Mr Carnegie and environmental water managers believe the priorities for improving outcomes within the catchment are to:
- enhance opportunities for threatened and other native fish and waterbird recruitment in the Lachlan Regulated River Water Source
- use water for the environment to target specific outcomes for native plants and animals by providing the right amount of water at the right time for them to feed, breed and grow. It is a critical tool for supporting the health of rivers and wetlands, which in turn, supports the communities that rely on them
- protect and restore the Lachlan’s floodplain habitats, which are critical for many species to complete their lifecycles (e.g. spawning, recruitment and refugia) and for energising the food web
- continue to support the implementation of First Nation’s rights and aspirations in water management so as to improve the spiritual, cultural, natural, environmental, social and economic conditions of the Nation; and in doing so, enhance environmental watering outcomes via the mechanism of two-way learning
- implement key recommendations from the Evaluation of NSW Environmental Water Advisory Groups and capitalise on opportunities from the renewal of membership process to use local knowledge and strengthen and develop new cooperative relationships with stakeholders and delivery partners
- to inform progress towards achieving the objectives and targets in the Lachlan Long Term Water Plan (LTWP) through monitoring.
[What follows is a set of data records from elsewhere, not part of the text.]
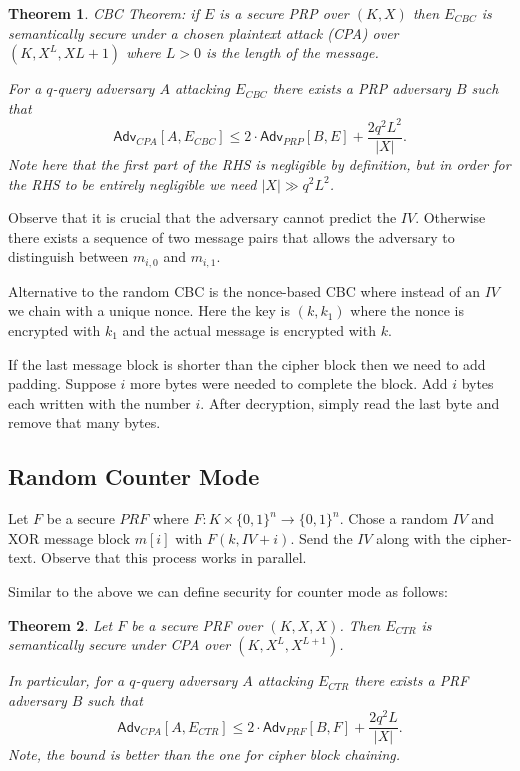 \documentclass[twoside]{article}
\newcounter{lecnum}
\newtheorem{theorem}{Theorem}[lecnum]
\def\Adv{\mathsf{Adv}}
\begin{document}
\begin{theorem}
CBC Theorem: if $E$ is a secure PRP over $(K, X)$ then $E_{CBC}$ is semantically secure under a chosen plaintext attack (CPA) over $(K, X^{L}, X{L+1})$ where $L > 0$ is the length of the message.

For a $q$-query adversary $A$ attacking $E_{CBC}$ there exists a PRP adversary $B$ such that 
\[\Adv_{CPA}[A, E_{CBC}] \leq 2 \cdot \Adv_{PRP}[B,E] + \frac{2q^2L^2}{|X|}.\]
Note here that the first part of the RHS is negligible by definition, but in order for the RHS to be entirely negligible we need $|X| \gg q^2L^2$. 
\end{theorem}

Observe that it is crucial that the adversary cannot predict the $IV$. Otherwise there exists a sequence of two message pairs that allows the adversary to distinguish between $m_{i,0}$ and $m_{i,1}$.

Alternative to the random CBC is the nonce-based CBC where instead of an $IV$ we chain with a unique nonce. Here the key is $(k, k_1)$ where the nonce is encrypted with $k_1$ and the actual message is encrypted with $k$.

If the last message block is shorter than the cipher block then we need to add padding. Suppose $i$ more bytes were needed to complete the block. Add $i$ bytes each written with the number $i$. After decryption, simply read the last byte and remove that many bytes.

\subsection{Random Counter Mode}
Let $F$ be a secure $PRF$ where $F: K \times \{0,1\}^n \rightarrow \{0,1\}^n$. Chose a random $IV$ and XOR message block $m[i]$ with $F(k, IV+i)$. Send the $IV$ along with the cipher-text. Observe that this process works in parallel.

Similar to the above we can define security for counter mode as follows:
\begin{theorem}
Let $F$ be a secure PRF over $(K, X, X)$. Then $E_{CTR}$ is semantically secure under CPA over $(K, X^L, X^{L+1})$. 

In particular, for a $q$-query adversary $A$ attacking $E_{CTR}$ there exists a PRF adversary $B$ such that 
\[\Adv_{CPA}[A, E_{CTR}] \leq 2\cdot \Adv_{PRF}[B, F] + \frac{2q^2L}{|X|}.\]
Note, the bound is better than the one for cipher block chaining.
\end{theorem}
\end{document}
Objectives include restoring the ecological characteristics and functions of iconic and nationally significant wetlands dependent on floodplain inundation and connectivity
- use the NSW held environmental water portfolio to achieve the best environmental effect, through water delivery, the application of planned environmental water provisions in water sharing plans, carry over and complimentary measures, including land management and addressing constraints such as fish passage.
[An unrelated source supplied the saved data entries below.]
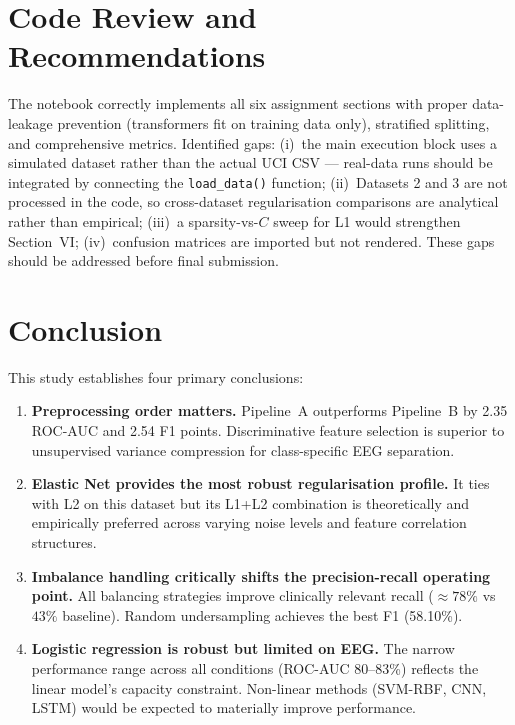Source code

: \documentclass[conference]{IEEEtran}
\begin{document}
\section{Code Review and Recommendations}
\label{sec:code}

The notebook correctly implements all six assignment sections with proper
data-leakage prevention (transformers fit on training data only),
stratified splitting, and comprehensive metrics. Identified gaps:
(i)~the main execution block uses a simulated dataset rather than the
actual UCI CSV --- real-data runs should be integrated by connecting the
\texttt{load\_data()} function; (ii)~Datasets 2 and 3 are not processed
in the code, so cross-dataset regularisation comparisons are analytical
rather than empirical; (iii)~a sparsity-vs-$C$ sweep for L1 would
strengthen Section~VI; (iv)~confusion matrices are imported but not
rendered. These gaps should be addressed before final submission.

\section{Conclusion}
\label{sec:conclusion}

This study establishes four primary conclusions:

\begin{enumerate}
  \item \textbf{Preprocessing order matters.} Pipeline~A outperforms
  Pipeline~B by 2.35 ROC-AUC and 2.54 F1 points. Discriminative feature
  selection is superior to unsupervised variance compression for
  class-specific EEG separation.

  \item \textbf{Elastic Net provides the most robust regularisation
  profile.} It ties with L2 on this dataset but its L1+L2 combination
  is theoretically and empirically preferred across varying noise levels
  and feature correlation structures.

  \item \textbf{Imbalance handling critically shifts the
  precision-recall operating point.} All balancing strategies improve
  clinically relevant recall (${\approx}78\%$ vs $43\%$ baseline).
  Random undersampling achieves the best F1 (58.10\%).

  \item \textbf{Logistic regression is robust but limited on EEG.}
  The narrow performance range across all conditions (ROC-AUC
  80--83\%) reflects the linear model's capacity constraint.
  Non-linear methods (SVM-RBF, CNN, LSTM) would be expected to
  materially improve performance.
\end{enumerate}
\end{document}
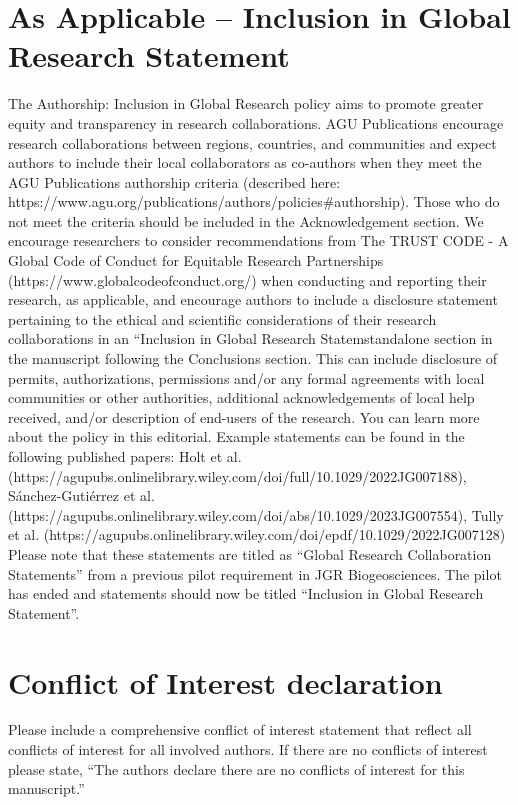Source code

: \documentclass[draft]{agujournal2019}
\begin{document}
\begin{refsection}
\section*{As Applicable – Inclusion in Global Research Statement}
The Authorship: Inclusion in Global Research policy aims to promote greater equity and transparency in research collaborations. AGU Publications encourage research collaborations between regions, countries, and communities and expect authors to include their local collaborators as co-authors when they meet the AGU Publications authorship criteria (described here: https://www.agu.org/publications/authors/policies\#authorship). Those who do not meet the criteria should be included in the Acknowledgement section. We encourage researchers to consider recommendations from The TRUST CODE - A Global Code of Conduct for Equitable Research Partnerships (https://www.globalcodeofconduct.org/) when conducting and reporting their research, as applicable, and encourage authors to include a disclosure statement pertaining to the ethical and scientific considerations of their research collaborations in an “Inclusion in Global Research Statemstandalone section in the manuscript following the Conclusions section. This can include disclosure of permits, authorizations, permissions and/or any formal agreements with local communities or other authorities, additional acknowledgements of local help received, and/or description of end-users of the research. You can learn more about the policy in this editorial. Example statements can be found in the following published papers: 
Holt et al. (https://agupubs.onlinelibrary.wiley.com/doi/full/10.1029/2022JG007188), 
Sánchez-Gutiérrez et al. (https://agupubs.onlinelibrary.wiley.com/doi/abs/10.1029/2023JG007554), 
Tully et al. (https://agupubs.onlinelibrary.wiley.com/doi/epdf/10.1029/2022JG007128) 
Please note that these statements are titled as “Global Research Collaboration Statements” from a previous pilot requirement in JGR Biogeosciences. The pilot has ended and statements should now be titled “Inclusion in Global Research Statement”.

\section*{Conflict of Interest declaration}
Please include a comprehensive conflict of interest statement that reflect all conflicts of interest for all involved authors. If there are no conflicts of interest please state, “The authors declare there are no conflicts of interest for this manuscript.”




\end{refsection}
\end{document}

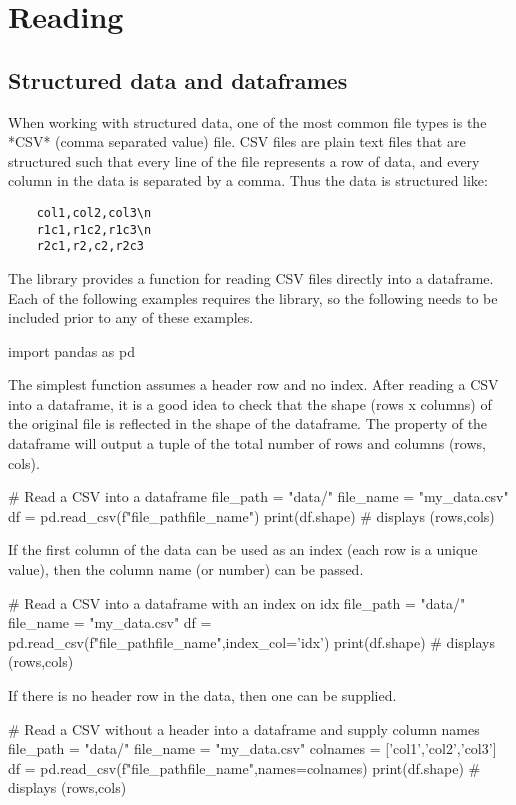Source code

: \chapter{Reading}
\label{chapter:reading}

\section{Structured data and dataframes}

When working with structured data, one of the most common file types is the *CSV* (comma separated value) file. CSV files are plain text files that are structured such that every line of the file represents a row of data, and every column in the data is separated by a comma. Thus the data is structured like:

\begin{verbatim}
    col1,col2,col3\n
    r1c1,r1c2,r1c3\n
    r2c1,r2,c2,r2c3
\end{verbatim}

The  library provides a function for reading CSV files directly into a dataframe.
Each of the following examples requires the library, so the following  needs to be included prior to any of these examples.

\begin{pycode}
    import pandas as pd
\end{pycode}

The simplest  function assumes a header row and no index. After reading a CSV into a dataframe, it is a good idea to check that the shape (rows x columns) of the original  file is reflected in the shape of the dataframe. The  property of the dataframe will output a tuple of the total number of rows and columns (rows, cols).

\begin{pycode}
    # Read a CSV into a dataframe
    file_path = "data/"
    file_name = "my_data.csv"
    df = pd.read_csv(f"{file_path}{file_name}")
    print(df.shape) # displays (rows,cols)
\end{pycode}

If the first column of the data can be used as an index (each row is a unique value), then the column name (or number) can be passed.

\begin{pycode}
    # Read a CSV into a dataframe with an index on idx
    file_path = "data/"
    file_name = "my_data.csv"
    df = pd.read_csv(f"{file_path}{file_name}",index_col='idx')
    print(df.shape) # displays (rows,cols)
\end{pycode}

\newpage
If there is no header row in the data, then one can be supplied.

\begin{pycode}
    # Read a CSV without a header into a dataframe and supply column names
    file_path = "data/"
    file_name = "my_data.csv"
    colnames = ['col1','col2','col3']
    df = pd.read_csv(f"{file_path}{file_name}",names=colnames)
    print(df.shape) # displays (rows,cols)
\end{pycode}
The EWAG advises on the use of water for the environment from a number of sources including the environmental water provisions of the Water Sharing Plan for the Lachlan Regulated River Water Source 2003, adaptive water held by the Department of Planning, Industry and Environment (former Office of Environment and Heritage) and allocations made available from entitlements held by the Commonwealth Environmental Water Office.
Range of stakeholders
Group members represent a range of stakeholders including the Aboriginal community, Lachlan landholders and water users (including floodplain graziers, irrigators, stock and domestic users), the Lake Cowal Foundation, the Department of Planning, Industry and Environment’s Energy and Science group (DPIE–EES), the NSW Department of Primary Industries (DPI) Fisheries, Lachlan Valley Water, WaterNSW, the Murray Darling Basin Authority, the Commonwealth Environmental Water Office (CEWO) and University of Canberra.